-- Work to be completed --
Filter the lines below, keeping each one that holds "looking".

Information given section start

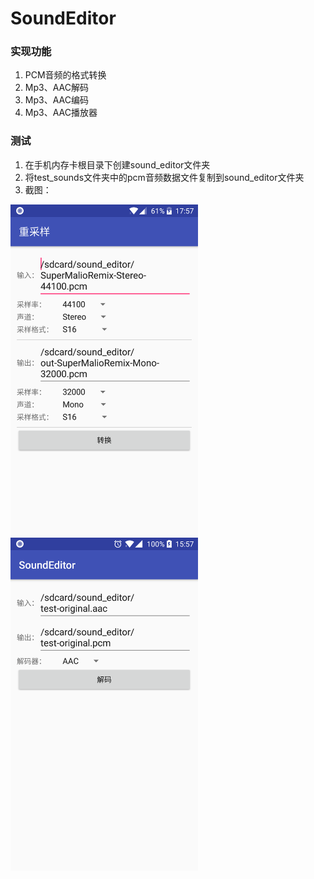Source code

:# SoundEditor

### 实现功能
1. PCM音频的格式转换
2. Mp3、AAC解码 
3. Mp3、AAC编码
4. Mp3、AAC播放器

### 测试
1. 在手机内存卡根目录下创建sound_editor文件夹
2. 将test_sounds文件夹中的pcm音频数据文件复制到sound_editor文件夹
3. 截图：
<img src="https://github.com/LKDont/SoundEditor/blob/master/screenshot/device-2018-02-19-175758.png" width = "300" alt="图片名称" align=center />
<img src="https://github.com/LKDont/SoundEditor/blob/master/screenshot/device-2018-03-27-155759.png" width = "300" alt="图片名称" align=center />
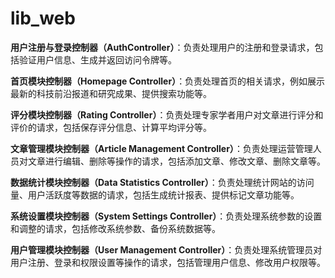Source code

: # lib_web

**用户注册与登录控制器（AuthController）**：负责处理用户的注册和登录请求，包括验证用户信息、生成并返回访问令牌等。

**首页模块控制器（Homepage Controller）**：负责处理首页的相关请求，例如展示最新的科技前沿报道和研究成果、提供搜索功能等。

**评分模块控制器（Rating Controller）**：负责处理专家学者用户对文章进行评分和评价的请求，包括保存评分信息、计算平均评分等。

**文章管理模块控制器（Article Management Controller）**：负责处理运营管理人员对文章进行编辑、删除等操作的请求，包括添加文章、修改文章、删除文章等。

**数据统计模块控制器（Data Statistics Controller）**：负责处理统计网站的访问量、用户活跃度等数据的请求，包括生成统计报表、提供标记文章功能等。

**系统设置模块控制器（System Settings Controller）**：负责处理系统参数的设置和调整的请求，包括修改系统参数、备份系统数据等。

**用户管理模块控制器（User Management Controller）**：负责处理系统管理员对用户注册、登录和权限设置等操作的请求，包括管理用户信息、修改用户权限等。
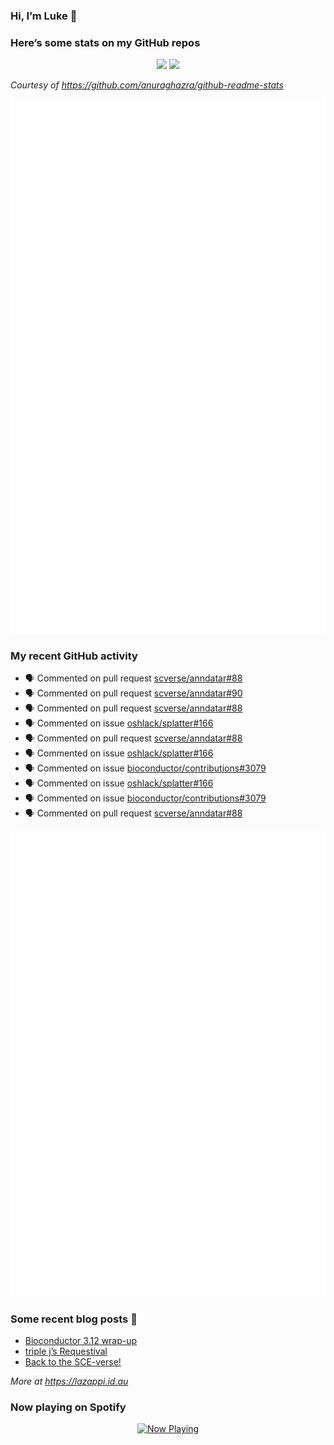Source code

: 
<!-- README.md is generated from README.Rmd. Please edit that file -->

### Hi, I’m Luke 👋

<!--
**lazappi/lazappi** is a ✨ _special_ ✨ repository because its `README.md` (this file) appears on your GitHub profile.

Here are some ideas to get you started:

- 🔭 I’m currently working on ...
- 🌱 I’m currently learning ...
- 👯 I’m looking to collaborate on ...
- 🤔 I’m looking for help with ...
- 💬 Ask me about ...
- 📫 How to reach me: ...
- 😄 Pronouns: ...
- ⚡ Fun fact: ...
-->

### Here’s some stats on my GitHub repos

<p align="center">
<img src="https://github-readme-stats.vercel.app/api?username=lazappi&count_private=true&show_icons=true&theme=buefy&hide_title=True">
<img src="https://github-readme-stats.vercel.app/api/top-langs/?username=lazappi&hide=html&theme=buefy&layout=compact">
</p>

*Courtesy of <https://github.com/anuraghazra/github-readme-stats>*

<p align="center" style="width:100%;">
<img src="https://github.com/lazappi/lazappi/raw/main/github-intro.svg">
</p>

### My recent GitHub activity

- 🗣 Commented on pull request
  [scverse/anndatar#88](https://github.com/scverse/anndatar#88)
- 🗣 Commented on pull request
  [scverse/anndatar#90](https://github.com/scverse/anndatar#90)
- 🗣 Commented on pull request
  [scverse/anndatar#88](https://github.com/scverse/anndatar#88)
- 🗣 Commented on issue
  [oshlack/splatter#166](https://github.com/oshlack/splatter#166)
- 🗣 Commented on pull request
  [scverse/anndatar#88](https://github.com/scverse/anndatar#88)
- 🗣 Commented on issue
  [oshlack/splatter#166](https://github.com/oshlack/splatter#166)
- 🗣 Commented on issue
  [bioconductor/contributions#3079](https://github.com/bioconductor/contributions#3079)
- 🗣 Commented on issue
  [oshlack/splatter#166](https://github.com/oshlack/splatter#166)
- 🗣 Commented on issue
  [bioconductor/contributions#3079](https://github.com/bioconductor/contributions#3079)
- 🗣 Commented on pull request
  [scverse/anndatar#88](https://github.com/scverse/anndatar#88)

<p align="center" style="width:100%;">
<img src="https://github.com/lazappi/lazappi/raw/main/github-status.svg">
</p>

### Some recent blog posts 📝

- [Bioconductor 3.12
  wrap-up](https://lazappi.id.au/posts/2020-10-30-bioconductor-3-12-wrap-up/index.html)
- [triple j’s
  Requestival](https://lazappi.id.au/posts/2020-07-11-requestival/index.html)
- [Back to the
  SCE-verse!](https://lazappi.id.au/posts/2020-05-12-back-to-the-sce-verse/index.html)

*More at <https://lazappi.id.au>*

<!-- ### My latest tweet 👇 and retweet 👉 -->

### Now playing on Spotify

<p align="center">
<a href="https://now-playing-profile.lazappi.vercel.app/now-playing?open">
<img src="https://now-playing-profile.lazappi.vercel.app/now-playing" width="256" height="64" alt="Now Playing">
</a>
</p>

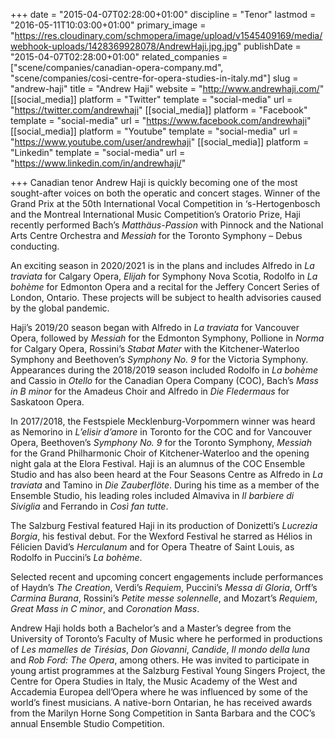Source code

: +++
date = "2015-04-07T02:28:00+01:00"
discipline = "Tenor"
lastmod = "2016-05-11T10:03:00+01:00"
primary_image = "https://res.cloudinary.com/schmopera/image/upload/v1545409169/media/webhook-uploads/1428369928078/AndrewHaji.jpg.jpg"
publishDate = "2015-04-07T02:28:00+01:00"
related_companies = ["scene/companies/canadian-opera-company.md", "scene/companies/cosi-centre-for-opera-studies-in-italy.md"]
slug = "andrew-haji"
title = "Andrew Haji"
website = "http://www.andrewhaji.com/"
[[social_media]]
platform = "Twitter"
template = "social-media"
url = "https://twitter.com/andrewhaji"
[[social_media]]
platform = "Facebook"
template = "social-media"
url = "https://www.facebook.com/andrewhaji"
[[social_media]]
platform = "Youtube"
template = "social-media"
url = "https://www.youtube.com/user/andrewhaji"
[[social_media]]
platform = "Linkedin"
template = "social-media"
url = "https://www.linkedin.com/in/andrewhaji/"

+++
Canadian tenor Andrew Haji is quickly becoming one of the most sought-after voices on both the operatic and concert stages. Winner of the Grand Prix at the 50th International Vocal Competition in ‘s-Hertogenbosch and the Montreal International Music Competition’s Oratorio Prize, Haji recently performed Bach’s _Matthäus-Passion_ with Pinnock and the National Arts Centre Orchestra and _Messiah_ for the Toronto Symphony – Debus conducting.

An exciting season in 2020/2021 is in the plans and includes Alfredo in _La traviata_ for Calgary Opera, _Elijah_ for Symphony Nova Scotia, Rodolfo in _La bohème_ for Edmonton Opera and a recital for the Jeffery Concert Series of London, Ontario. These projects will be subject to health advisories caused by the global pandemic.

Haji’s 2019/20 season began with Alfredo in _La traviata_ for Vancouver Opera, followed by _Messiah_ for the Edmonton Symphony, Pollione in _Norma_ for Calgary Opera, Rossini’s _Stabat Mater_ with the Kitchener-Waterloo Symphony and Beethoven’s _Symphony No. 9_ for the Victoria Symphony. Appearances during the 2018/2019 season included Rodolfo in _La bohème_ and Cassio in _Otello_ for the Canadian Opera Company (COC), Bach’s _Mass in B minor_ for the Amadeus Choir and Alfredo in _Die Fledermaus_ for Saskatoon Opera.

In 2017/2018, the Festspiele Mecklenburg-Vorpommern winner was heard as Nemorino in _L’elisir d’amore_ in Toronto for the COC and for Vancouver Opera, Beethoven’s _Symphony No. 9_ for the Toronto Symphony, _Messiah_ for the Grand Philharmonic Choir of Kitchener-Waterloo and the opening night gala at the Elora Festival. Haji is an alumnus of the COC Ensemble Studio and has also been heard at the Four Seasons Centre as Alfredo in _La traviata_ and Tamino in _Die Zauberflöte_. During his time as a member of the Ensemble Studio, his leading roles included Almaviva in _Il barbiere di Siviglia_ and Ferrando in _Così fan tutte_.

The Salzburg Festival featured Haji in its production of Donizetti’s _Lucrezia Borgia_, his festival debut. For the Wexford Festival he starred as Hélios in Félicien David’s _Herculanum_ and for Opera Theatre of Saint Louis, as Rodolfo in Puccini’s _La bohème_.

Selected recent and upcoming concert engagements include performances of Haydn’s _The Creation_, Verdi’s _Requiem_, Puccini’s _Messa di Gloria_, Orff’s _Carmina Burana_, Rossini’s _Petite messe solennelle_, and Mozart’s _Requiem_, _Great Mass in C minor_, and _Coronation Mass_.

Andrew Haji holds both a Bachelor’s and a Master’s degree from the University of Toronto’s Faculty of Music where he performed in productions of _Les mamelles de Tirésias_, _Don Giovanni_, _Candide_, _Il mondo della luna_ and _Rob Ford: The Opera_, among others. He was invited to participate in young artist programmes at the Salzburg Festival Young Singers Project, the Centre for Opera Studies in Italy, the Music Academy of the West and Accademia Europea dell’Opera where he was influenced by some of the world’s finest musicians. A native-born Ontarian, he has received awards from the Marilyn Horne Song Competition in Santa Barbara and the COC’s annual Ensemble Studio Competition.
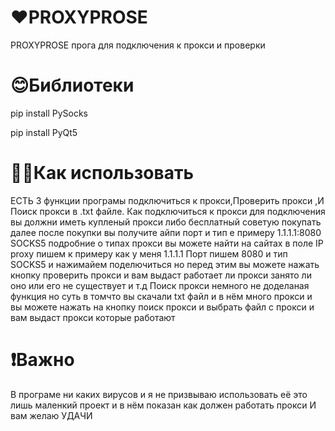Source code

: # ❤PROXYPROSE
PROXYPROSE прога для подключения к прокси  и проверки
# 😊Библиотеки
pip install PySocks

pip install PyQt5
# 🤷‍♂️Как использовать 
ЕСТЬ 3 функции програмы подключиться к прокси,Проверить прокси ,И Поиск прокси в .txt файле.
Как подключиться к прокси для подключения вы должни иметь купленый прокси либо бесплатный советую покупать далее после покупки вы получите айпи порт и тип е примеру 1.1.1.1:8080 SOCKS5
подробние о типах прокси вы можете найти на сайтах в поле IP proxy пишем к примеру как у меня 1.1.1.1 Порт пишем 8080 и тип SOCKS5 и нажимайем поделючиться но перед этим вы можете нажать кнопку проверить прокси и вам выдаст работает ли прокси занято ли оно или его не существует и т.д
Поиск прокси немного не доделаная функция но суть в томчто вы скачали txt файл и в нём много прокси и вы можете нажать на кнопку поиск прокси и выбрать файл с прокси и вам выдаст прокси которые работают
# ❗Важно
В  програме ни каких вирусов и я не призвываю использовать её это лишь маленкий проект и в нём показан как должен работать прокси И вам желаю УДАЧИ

Information given section end

-- Your solution --
- 👯 I’m looking to collaborate on ...
- 🤔 I’m looking for help with ...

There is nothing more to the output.